Yan Qiulong, Huang Liansha, Li Shenghui, Zhang Yue, Guo Ruochun, Zhang Pan, Lei Zhixin, Lv Qingbo, Chen Fang, Li Zhiming, Meng Jinxin, Li Jing, Wang Guangyang, Chen Changming, Ullah Hayan, Cheng Lin, Fan Shao, You Wei, Zhang Yan, Ma Jie, Sha Shanshan, Sun Wen
The Fifth Affiliated Hospital of Southern Medical University, Guangzhou, 510900, China.
Department of Microbiology, Department of Biochemistry and Molecular Biology, College of Basic Medical Sciences, Dalian Medical University, Dalian, 116044, China.
Genome Med. 2025 Mar 26;17(1):30. doi: 10.1186/s13073-025-01460-6.
The gut viral community has been increasingly recognized for its role in human physiology and health; however, our understanding of its genetic makeup, functional potential, and disease associations remains incomplete.

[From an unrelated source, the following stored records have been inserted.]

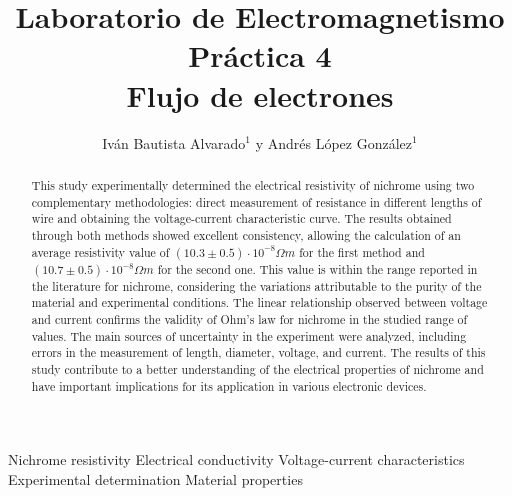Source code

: \documentclass[article,12pt]{elsarticle}
\begin{document}
\begin{frontmatter}
    \title{Laboratorio de Electromagnetismo \\  Práctica  4\\ 
        Flujo de electrones}
    \author{Iván Bautista Alvarado$^1$ y Andrés López González$^1$} %
    \address{$^1$ Facultad de Ciencias, Universidad Nacional Autónoma de México, M\'exico CDMX.}


    \begin{abstract}
     This study experimentally determined the electrical resistivity of nichrome using two complementary methodologies: direct measurement of resistance in different lengths of wire and obtaining the voltage-current characteristic curve. The results obtained through both methods showed excellent consistency, allowing the calculation of an average resistivity value of $(10.3 \pm 0.5) \cdot 10^{-8} \Omega m$ for the first method and $(10.7 \pm 0.5) \cdot 10^{-8} \Omega m$ for the second one. This value is within the range reported in the literature for nichrome, considering the variations attributable to the purity of the material and experimental conditions. The linear relationship observed between voltage and current confirms the validity of Ohm's law for nichrome in the studied range of values. The main sources of uncertainty in the experiment were analyzed, including errors in the measurement of length, diameter, voltage, and current. The results of this study contribute to a better understanding of the electrical properties of nichrome and have important implications for its application in various electronic devices.
    \end{abstract}

    \begin{keyword}
     Nichrome resistivity
Electrical conductivity
Voltage-current characteristics
Experimental determination
Material properties
    \end{keyword}
\end{frontmatter}
\end{document}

In this study, we collected 11,286 bulk or viral metagenomes from fecal samples across large-scale Chinese populations to establish a Chinese Gut Virus Catalogue (cnGVC) using a de novo virus identification approach. We then examined the diversity and compositional patterns of the gut virome in relation to common diseases by analyzing 6311 bulk metagenomes representing 28 disease or unhealthy states.

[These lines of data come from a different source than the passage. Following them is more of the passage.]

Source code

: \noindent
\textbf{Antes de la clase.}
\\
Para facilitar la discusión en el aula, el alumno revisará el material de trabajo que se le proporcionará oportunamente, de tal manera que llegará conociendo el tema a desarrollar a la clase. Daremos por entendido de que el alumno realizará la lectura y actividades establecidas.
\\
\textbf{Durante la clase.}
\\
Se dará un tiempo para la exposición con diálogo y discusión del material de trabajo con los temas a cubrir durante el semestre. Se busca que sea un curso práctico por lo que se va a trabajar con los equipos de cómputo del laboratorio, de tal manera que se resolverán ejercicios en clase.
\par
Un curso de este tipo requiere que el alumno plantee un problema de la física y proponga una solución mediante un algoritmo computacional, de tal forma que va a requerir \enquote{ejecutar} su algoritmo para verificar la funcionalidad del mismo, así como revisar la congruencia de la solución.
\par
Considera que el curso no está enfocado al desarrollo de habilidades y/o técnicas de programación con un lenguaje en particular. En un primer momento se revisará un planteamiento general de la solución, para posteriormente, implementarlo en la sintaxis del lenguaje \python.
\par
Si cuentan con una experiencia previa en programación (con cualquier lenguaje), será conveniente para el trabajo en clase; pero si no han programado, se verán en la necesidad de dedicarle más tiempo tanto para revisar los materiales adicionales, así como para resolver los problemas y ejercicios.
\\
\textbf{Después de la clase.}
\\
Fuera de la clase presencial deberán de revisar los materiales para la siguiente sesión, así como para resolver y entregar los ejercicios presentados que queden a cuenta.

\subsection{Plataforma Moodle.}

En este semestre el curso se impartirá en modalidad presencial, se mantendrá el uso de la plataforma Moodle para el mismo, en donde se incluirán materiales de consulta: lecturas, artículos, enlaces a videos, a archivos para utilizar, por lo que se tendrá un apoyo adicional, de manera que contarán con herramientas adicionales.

The cnGVC contains 93,462 nonredundant viral genomes, with over 70% of these being novel viruses not included in existing gut viral databases. This resource enabled us to characterize the functional diversity and specificity of the gut virome. Using cnGVC, we profiled the gut virome in large-scale populations, assessed sex- and age-related variations, and identified 4238 universal viral signatures of diseases. A random forest classifier based on these signatures achieved high accuracy in distinguishing diseased individuals from controls (AUC = 0.698) and high-risk patients from controls (AUC = 0.761), and its predictive ability was also validated in external cohorts.

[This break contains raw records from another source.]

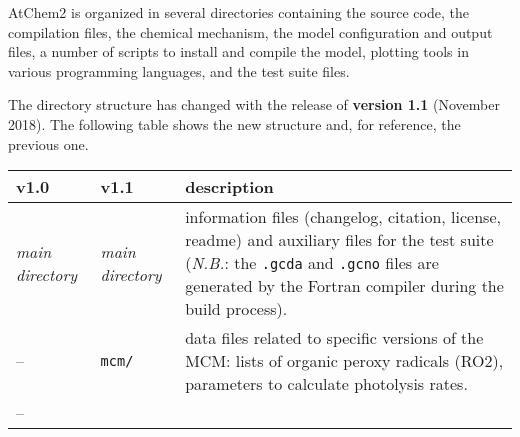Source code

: AtChem2 is organized in several directories containing the source code,
the compilation files, the chemical mechanism, the model configuration
and output files, a number of scripts to install and compile the model,
plotting tools in various programming languages, and the test suite
files.

The directory structure has changed with the release of \textbf{version
1.1} (November 2018). The following table shows the new structure and,
for reference, the previous one.

\begin{longtable}[]{@{}lll@{}}
\begin{minipage}[b]{0.20\columnwidth}\raggedright
v1.0\strut
\end{minipage} & \begin{minipage}[b]{0.24\columnwidth}\raggedright
v1.1\strut
\end{minipage} & \begin{minipage}[b]{0.48\columnwidth}\raggedright
description\strut
\end{minipage}\tabularnewline
\endhead
\begin{minipage}[t]{0.20\columnwidth}\raggedright
\emph{main directory}\strut
\end{minipage} & \begin{minipage}[t]{0.24\columnwidth}\raggedright
\emph{main directory}\strut
\end{minipage} & \begin{minipage}[t]{0.48\columnwidth}\raggedright
information files (changelog, citation, license, readme) and auxiliary
files for the test suite (\emph{N.B.}: the \texttt{.gcda} and
\texttt{.gcno} files are generated by the Fortran compiler during the
build process).\strut
\end{minipage}\tabularnewline
\begin{minipage}[t]{0.20\columnwidth}\raggedright
--\strut
\end{minipage} & \begin{minipage}[t]{0.24\columnwidth}\raggedright
\texttt{mcm/}\strut
\end{minipage} & \begin{minipage}[t]{0.48\columnwidth}\raggedright
data files related to specific versions of the MCM: lists of organic
peroxy radicals (RO2), parameters to calculate photolysis rates.\strut
\end{minipage}\tabularnewline
\begin{minipage}[t]{0.20\columnwidth}\raggedright
--\strut
\end{minipage} & \begin{minipage}[t]{0.24\columnwidth}\raggedright

\end{minipage}
\end{longtable}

Our resources and findings significantly expand the current understanding of the human gut virome and provide a comprehensive view of the associations between gut viruses and common diseases. This will pave the way for novel strategies in the treatment and prevention of these diseases.
肠道病毒群落因其在人类生理和健康中的作用而越来越受到认可;然而,我们对其基因组成、功能潜力和疾病关联的理解仍不完整。
在本研究中,我们从大规模中国人群的粪便样本中收集了11286个宏基因组或病毒宏基因组,采用从头病毒鉴定方法建立了中国肠道病毒目录(cnGVC)。然后,我们通过分析代表28种疾病或不健康状态的6311个宏基因组,研究了肠道病毒组与常见疾病相关的多样性和组成模式。
cnGVC包含93462个非冗余病毒基因组,其中70%以上是现有肠道病毒数据库中未包含的新型病毒。这一资源使我们能够表征肠道病毒组的功能多样性和特异性。利用cnGVC,我们对大规模人群的肠道病毒组进行了分析,评估了性别和年龄相关的差异,并确定了4238种疾病的通用病毒特征。基于这些特征的随机森林分类器在区分患病个体与对照(AUC = 0.698)以及高危患者与对照(AUC = 0.761)方面具有很高的准确性,其预测能力也在外部队列中得到了验证。
我们的资源和发现显著扩展了当前对人类肠道病毒组的理解,并提供了肠道病毒与常见疾病之间关联的全面视图。这将为这些疾病的治疗和预防新策略铺平道路。